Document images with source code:

* * * * *

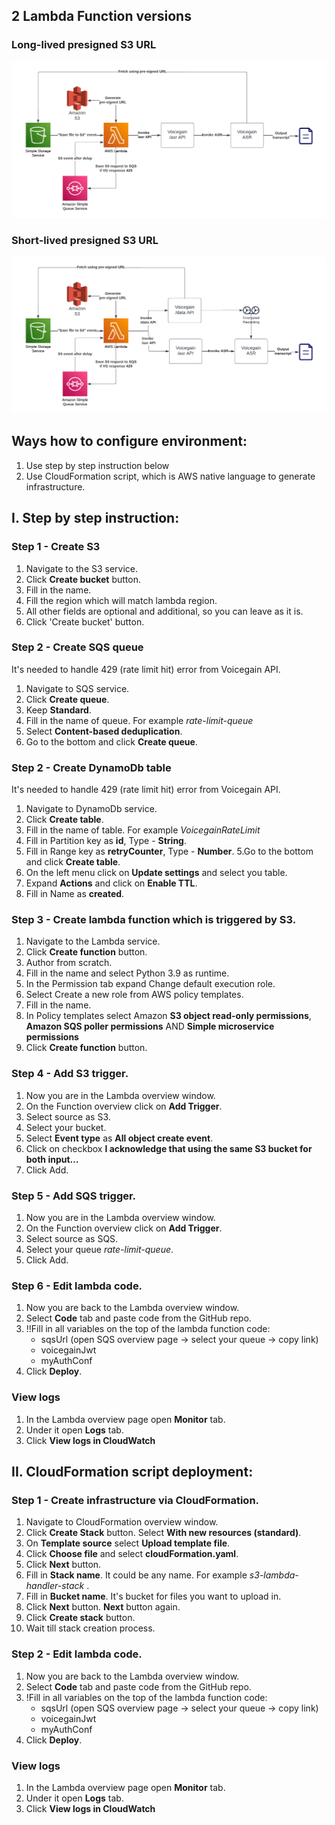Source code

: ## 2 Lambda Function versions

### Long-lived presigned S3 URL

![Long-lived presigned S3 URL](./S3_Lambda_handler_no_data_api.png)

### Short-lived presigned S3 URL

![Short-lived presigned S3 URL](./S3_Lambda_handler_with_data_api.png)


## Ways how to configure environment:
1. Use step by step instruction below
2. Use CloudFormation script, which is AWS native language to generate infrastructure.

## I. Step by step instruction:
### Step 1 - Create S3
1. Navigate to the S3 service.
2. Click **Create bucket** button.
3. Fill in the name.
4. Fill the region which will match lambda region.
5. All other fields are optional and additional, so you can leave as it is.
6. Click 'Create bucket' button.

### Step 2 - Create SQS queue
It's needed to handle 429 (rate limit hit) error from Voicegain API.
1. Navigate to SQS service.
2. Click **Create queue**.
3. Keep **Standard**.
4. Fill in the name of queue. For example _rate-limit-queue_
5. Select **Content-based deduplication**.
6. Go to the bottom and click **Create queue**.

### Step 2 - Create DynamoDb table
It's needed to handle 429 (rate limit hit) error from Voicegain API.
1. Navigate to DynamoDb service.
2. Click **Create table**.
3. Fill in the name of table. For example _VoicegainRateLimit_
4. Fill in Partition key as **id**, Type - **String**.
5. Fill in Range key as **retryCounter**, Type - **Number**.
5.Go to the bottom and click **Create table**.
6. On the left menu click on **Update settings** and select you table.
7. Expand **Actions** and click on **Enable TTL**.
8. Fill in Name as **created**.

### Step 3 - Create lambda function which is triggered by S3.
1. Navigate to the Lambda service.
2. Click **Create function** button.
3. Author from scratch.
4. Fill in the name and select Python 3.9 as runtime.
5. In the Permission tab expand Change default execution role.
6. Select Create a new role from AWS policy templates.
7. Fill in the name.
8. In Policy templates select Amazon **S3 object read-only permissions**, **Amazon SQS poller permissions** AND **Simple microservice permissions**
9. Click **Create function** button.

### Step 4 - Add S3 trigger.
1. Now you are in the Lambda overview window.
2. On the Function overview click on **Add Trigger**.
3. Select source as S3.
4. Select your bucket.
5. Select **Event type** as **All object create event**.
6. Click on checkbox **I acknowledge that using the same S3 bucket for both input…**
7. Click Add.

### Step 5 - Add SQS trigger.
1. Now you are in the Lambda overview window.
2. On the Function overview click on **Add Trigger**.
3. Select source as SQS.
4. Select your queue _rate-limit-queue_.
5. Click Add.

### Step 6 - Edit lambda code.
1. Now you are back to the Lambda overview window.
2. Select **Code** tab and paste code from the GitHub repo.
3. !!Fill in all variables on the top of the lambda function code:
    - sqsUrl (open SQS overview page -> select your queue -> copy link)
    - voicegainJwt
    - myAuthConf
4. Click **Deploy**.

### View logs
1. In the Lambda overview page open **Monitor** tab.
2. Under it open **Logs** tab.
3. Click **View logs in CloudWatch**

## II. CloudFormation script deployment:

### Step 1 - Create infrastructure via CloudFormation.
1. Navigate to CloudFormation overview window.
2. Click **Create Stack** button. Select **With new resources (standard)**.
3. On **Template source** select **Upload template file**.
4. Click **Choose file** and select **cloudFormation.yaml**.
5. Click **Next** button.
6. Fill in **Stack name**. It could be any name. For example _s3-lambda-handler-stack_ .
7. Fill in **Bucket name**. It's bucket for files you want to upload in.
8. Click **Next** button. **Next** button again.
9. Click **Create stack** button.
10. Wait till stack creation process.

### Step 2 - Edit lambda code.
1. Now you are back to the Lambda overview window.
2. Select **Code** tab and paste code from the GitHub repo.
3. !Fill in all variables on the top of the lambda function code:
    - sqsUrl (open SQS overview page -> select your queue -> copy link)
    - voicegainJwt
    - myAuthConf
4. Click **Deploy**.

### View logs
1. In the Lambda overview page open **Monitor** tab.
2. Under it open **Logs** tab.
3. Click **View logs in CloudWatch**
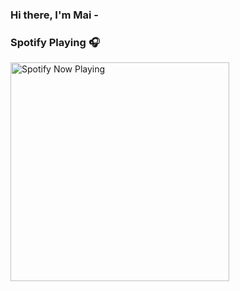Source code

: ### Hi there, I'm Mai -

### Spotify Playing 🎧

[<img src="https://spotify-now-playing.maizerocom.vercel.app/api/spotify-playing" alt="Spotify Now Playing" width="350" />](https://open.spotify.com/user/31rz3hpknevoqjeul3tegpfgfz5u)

* * * * *

Find the word "instruction" in the data and copy out each line where it turns up.

1. Use step by step instruction below
## I. Step by step instruction:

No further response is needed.